As described below in connection with FIGS. 3, 4 and 6, the common-mode voltage ramping performed by the example amplifier controller 140 is implemented digitally and, thus, the performance and/or characteristics of the circuits and apparatus described herein are substantially independent of device properties, process variations, and/or temperature variations. Moreover, the amplifier controller 140 may be controlled digitally to allow the common-mode voltage ramp up time to be programmed to facilitate different audio device specifications. Additionally, in some examples, the common-mode voltage ramp up performed by the amplifier controller 140 is independent of the impedance of the load 115.

To enable the example amplifier controller 140, the example audio output driver 105 of FIG. 1 accepts any type of control signal ENABLE_RAMP 145 (e.g., a digital control signal) and any type of control signal ENABLE_AMP 147 (e.g., a digital control signal). For example, when the ENABLE_RAMP signal 145 transitions to a logical high (e.g., 1.5 V), the amplifier controller 140 ramps the common-mode voltage Vcmo 135 from substantially zero to the nominal common-mode voltage (e.g., 1.35 V). Likewise, when the ENABLE_RAMP signal 145 transitions to a logical low (e.g., 0 V), the amplifier controller 140 ramps the common-mode voltage Vcmo 135 to substantially zero. When ENABLE_AMP 147 is a logical high (e.g., 1.5 V), the amplifier controller 140 is powered on and, thus, able to hold the common-mode voltage Vcmo 135 at zero volts while the amplifier 120 is being powered on and/or powered off.

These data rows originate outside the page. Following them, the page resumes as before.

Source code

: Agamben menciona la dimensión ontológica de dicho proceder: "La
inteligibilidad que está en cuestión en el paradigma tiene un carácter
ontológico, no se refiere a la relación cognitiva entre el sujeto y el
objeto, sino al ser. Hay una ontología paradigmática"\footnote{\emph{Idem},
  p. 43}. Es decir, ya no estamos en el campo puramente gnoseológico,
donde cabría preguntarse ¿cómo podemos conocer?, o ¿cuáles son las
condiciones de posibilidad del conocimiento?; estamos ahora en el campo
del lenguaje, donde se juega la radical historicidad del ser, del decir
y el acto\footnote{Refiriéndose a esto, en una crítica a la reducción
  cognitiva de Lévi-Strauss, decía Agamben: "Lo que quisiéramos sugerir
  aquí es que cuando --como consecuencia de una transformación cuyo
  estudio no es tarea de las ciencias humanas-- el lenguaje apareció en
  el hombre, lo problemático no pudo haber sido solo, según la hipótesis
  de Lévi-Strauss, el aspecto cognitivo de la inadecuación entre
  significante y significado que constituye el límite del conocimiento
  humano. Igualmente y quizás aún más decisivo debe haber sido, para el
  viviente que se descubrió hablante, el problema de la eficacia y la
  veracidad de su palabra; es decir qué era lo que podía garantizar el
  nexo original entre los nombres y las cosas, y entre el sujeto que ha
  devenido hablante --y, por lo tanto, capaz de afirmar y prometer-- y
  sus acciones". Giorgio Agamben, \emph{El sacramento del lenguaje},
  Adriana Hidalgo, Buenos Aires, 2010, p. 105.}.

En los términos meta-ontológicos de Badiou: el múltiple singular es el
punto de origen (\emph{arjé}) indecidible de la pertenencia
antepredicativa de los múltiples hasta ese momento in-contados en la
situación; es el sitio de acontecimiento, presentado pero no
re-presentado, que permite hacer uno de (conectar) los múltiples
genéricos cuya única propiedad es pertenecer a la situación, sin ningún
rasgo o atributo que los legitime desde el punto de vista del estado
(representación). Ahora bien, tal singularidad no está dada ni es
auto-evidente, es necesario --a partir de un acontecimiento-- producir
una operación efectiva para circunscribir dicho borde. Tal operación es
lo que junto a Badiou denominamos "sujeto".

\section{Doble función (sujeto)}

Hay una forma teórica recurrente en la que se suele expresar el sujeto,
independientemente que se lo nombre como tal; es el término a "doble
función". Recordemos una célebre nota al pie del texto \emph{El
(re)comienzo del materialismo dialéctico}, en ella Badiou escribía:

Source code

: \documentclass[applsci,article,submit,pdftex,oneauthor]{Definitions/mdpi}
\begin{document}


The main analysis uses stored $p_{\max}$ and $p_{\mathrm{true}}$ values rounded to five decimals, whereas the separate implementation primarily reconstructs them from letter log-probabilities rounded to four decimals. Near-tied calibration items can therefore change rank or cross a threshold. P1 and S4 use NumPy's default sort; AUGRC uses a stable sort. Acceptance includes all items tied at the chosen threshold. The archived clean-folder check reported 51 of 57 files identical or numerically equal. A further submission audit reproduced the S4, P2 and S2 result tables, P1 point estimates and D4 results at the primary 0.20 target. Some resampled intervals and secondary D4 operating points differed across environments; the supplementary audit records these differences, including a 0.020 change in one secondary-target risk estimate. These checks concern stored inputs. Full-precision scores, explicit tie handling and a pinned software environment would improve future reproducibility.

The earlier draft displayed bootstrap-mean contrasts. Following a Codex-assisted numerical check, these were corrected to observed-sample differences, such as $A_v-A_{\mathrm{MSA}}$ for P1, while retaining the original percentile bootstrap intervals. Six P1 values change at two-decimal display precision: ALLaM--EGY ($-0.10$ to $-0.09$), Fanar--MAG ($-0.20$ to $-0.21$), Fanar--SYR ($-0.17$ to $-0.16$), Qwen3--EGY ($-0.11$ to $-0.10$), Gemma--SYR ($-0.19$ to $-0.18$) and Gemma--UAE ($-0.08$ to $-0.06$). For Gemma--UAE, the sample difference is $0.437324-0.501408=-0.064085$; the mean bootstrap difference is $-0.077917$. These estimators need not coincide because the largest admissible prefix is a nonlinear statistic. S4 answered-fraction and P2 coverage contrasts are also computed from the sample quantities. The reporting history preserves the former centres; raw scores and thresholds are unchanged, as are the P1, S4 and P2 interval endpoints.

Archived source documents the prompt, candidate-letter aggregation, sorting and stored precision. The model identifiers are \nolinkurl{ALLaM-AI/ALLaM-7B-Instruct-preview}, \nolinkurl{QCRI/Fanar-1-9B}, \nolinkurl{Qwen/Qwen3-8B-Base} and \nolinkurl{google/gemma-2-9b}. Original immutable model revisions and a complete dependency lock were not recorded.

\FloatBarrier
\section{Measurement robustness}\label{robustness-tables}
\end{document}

The example amplifier 120 and the example amplifier controller 140 of FIG. 1 are implemented within a single integrated circuit (IC). However, the amplifier 120 and/or the amplifier controller 140 may be implemented by any number and/or type(s) of discrete and/or separate device(s), component(s) and/or IC(s).

In the illustrated example of FIG. 1, an impedance 150, a capacitor 155 and the load 115 are discrete components selected by, for example, based upon the particular audio device in which the amplifier 120 is to be used (e.g., a cellular telephone). The control signals 130, 145 and 147 may be controlled via, for example, a controller, a processor, and/or a programmable logic device (PLD). As illustrated in FIG. 2, to power on the example audio output driver 105 of FIG. 1, the ENABLE_AMP signal 147 is asynchronously and/or synchronously controlled to go to a logical high (e.g., 1.5 V) before the ENABLE_OUT signal 130 is asynchronously and/or synchronously controlled to go to a logical high (e.g., 1.5 V) to allow the amplifier controller 140 to ensure that the common-mode voltage Vcmo 135 and/or the output 125 are substantially zero before the amplifier 120 is powered on. After the amplifier 120 is powered on, the ENABLE_RAMP signal 145 is asynchronously and/or synchronously controlled to go to a logical high (e.g., 1.5 V), and the amplifier controller 140 ramps the common-mode voltage Vcmo 135 as described above. Likewise, to power off the audio output driver 105, the ENABLE_RAMP signal 145 is asynchronously and/or synchronously controlled to go to a logical low (e.g., 0 V) before the ENABLE_OUT signal 130 so that the amplifier controller 140 can ramp the common-mode voltage Vcmo 135 to substantially zero before the amplifier 120 is powered off by the ENABLE_OUT signal 130. Once the common-mode voltage Vcmo 135 has been ramped down and the amplifier 120 powered off, the ENABLE_AMP signal 147 may be asynchronously or synchronously controlled to go to a logical low (e.g., 0 V). The time period over which the amplifier controller 140 ramps the common-mode voltage Vcmo 135 may also be controlled and/or selected to suit the needs of a particular application (e.g., device). For example, a controller, a processor, and/or a PLD may write one or more digital control bits to the amplifier controller 140 to adjust the time period over which the amplifier controller 140 ramps the common-mode voltage Vcmo 135.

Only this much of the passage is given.